Along with the scientific
and industrial revolutions (17th and 19th centuries,
respectively) came a new respect for technology. New
attitudes towards technology--that technology will make us
rich and that "science and invention were the
engines of progress" (p. 9)
from the scientific revolution until the late 19th century
the relationship between science and technology is
confused
what we call technology had been just something that
craftspeople do, and the word as we use it today wasn't
even used
now it began to be seen as a field of study, as something
coherent and interesting
Consider the word: technology (used to mean only the
scientific kind of technology, or at least the systematic
study of tools, now we use it more broadly)
How is technology different from craft
The Oxford English Dictionary gives the following
definitions:
1.
a. A discourse or treatise on an art or arts; the
scientific study of the practical or industrial arts.
b.
Practical arts collectively.
c.
A particular practical or industrial art.
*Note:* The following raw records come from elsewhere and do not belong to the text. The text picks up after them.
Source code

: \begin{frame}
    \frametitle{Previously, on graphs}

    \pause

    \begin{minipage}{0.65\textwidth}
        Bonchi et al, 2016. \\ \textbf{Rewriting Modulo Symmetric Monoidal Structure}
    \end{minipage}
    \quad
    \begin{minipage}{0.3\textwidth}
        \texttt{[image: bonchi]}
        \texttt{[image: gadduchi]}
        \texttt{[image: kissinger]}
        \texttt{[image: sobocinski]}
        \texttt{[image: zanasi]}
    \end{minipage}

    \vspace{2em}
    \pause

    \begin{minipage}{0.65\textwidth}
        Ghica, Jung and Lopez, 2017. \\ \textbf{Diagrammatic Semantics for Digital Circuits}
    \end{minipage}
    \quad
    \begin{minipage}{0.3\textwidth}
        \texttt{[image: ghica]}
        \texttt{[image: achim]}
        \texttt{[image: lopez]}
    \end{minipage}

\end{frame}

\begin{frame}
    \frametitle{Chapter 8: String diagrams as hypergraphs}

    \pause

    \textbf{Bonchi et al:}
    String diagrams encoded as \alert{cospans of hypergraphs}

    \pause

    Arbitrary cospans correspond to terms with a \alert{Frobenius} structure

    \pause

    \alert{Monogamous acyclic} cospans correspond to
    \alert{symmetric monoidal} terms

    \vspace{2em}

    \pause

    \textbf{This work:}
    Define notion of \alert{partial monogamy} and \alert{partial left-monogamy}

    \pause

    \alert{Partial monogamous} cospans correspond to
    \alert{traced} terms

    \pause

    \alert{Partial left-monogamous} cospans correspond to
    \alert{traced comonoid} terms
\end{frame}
d. "high-technology" applied to a firm,
industry, etc., that produces or utilizes highly
advanced and specialized technology, or to the products
of such a firm. Similarly low-technology.
2. The terminology of
a particular art or subject; technical nomenclature.
3. In Greek: systematic
treatment (of grammar, etc.), Obsolete. rare.
4. Special Combinations:
technology assessment, the assessment of the effects on
society of new technology; technology transfer, the
transfer of new technology or advanced technological
information from the developed to the less developed
countries of the world.
Nye's point is that the word technology used to mean
something very different
first meant only a book about practical arts, then came to
mean the arts themselves
now it means scientific study of a practical
art--practical arts were not very interesting to scholars
So what does "practical arts" mean?
Learning used to be divided up into:
- fine arts: painting, music, etc.--beauty for its
own sake, not practical
- liberal
arts: grammar, rhetoric, logic, arithmetic,
geometry, musical harmonics, and astronomy, to be
understood for their own sake rather than for
practical use
- practical arts: anything useful
This older definition of technology assumed that formal
science and technology didn't have much to do with each
other
Early
American colleges taught prestige subjects--Latin,
Greek, mathematics, philosophy and theology
But that still wasn't what we usually mean by technology
today:
- Watch out for the idea that technology is the
application of science--that was not true before the
18th century and only gradually became so over two
centuries before about 1950. Even now, there are
many technological innovations that don't involve
formal science.
- Technology became the word for high prestige
practical arts, it isn't so much used for low prestige
ones (which is why technology today is sometimes used
to mean computers--they have the highest prestige
right now)
Two keys to technology becoming connected
to science in the second half of the 19th century
- improvements in science led to more
useful knowledge
- people who develop technology began to
be trained in science (at colleges and universities)
For example:
Amos Eaton portrait from RPI
The history of Rensselaer
shows the process of making engineering into a formal
subject instead of simply the business of
craftspeople
- In England engineering was still
learned by apprenticeship until around 1900, while
France had developed a system of formal schooling in
engineering in the late eighteenth century.
The flagship school in France, Ecole
Polytechnique, taught a broad foundation of
mathematics and science with the idea that the
students would then go to specialized programs to
learn such fields as mining engineering and bridge
design.
- In the United States the Rensselaer
School was founded in 1825, the first civilian
technical school on the college level (the U.S.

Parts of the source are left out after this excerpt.